Today well-focused specialists are winning the marketplace wars. Trying to be all things to all people is not a good strategy. Such full-service strategies only lead to lack of identity and reputation. For most small firms it is not feasible to specialize in more than two or three core practice areas.
Based upon our experience from client engagements I have concluded that lack of focus and accountability is one of the major problems facing law firms. Often the problem is too many ideas, alternatives, and options. The result often is no action at all or actions that fail to distinguish firms from their competitors and provide them with a sustained competitive advantage. Ideas, recommendations, suggestions, etc. are of no value unless implemented.
Don’t hide behind strategy and planning. Attorneys love to postpone implementation. Find ways to focus the firm and foster accountability from all.
Go For Bottom Line Results
Attorneys respect facts.

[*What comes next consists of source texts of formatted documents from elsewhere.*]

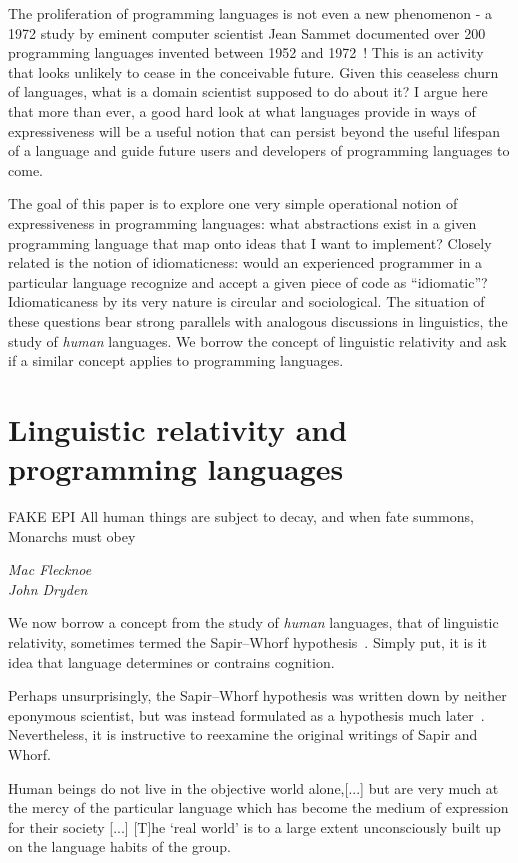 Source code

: \documentclass[11pt]{asaproc}
\begin{document}
The proliferation of programming
languages is not even a new phenomenon - a 1972 study by eminent computer
scientist Jean Sammet documented over 200 programming languages invented between
1952 and 1972~\cite{Sammet1972}!
This is an activity that looks unlikely to cease in the conceivable future.
Given this ceaseless churn of languages, what is a domain scientist supposed to
do about it? I argue here that more than ever, a good hard look at what languages
provide in ways of expressiveness will be a useful notion that can persist beyond
the useful lifespan of a language and guide future users and developers of programming
languages to come.

The goal of this paper is to explore one very simple operational notion of expressiveness
in programming languages: what abstractions exist in a given programming language
that map onto ideas that I want to implement? Closely related is the notion of
idiomaticness: would an experienced programmer in a particular language recognize
and accept a given piece of code as ``idiomatic''?
Idiomaticaness by its very nature is circular and sociological.
The situation of these questions bear strong parallels with analogous discussions
in linguistics, the study of \textit{human} languages.
We borrow the concept of linguistic relativity and ask if a similar concept
applies to programming languages.


\section{Linguistic relativity and programming languages}

\epigraph{FAKE EPI All human things are subject to decay, and when fate
summons, Monarchs must obey}{\textit{Mac Flecknoe \\ John Dryden}}


We now borrow a concept from the study of \textit{human} languages, that
of linguistic relativity, sometimes termed the Sapir--Whorf hypothesis~\cite{Brown1976}.
Simply put, it is it idea that language determines or contrains cognition.

Perhaps unsurprisingly, the Sapir--Whorf hypothesis was written down by neither
eponymous scientist, but was instead formulated as a hypothesis much
later~\cite{Brown1976}. Nevertheless, it is instructive to reexamine the original
writings of Sapir and Whorf.


Human beings do not live in the objective world alone,[...] but are very much at
the mercy of the particular language which has become the medium of expression
for their society [...] [T]he `real world' is to a large extent unconsciously
built up on the language habits of the group.~\cite{Sapir1929}
\end{document}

The quicker your committee can implement solutions that have a positive financial impact on the bottom line the quicker the committee will gain credibility and respect from the other partners.
Use The Consulting Process
Treat the problem or issues like a legal matter engagement or project. Conduct appropriate research and back up ideas and recommendations with hard data. Adequately prepare and rehearse presentations. Prepare like attorneys prepare a case for trial. The management committee’s credibility will only be enhanced if its ideas are accepted and implemented with positive results.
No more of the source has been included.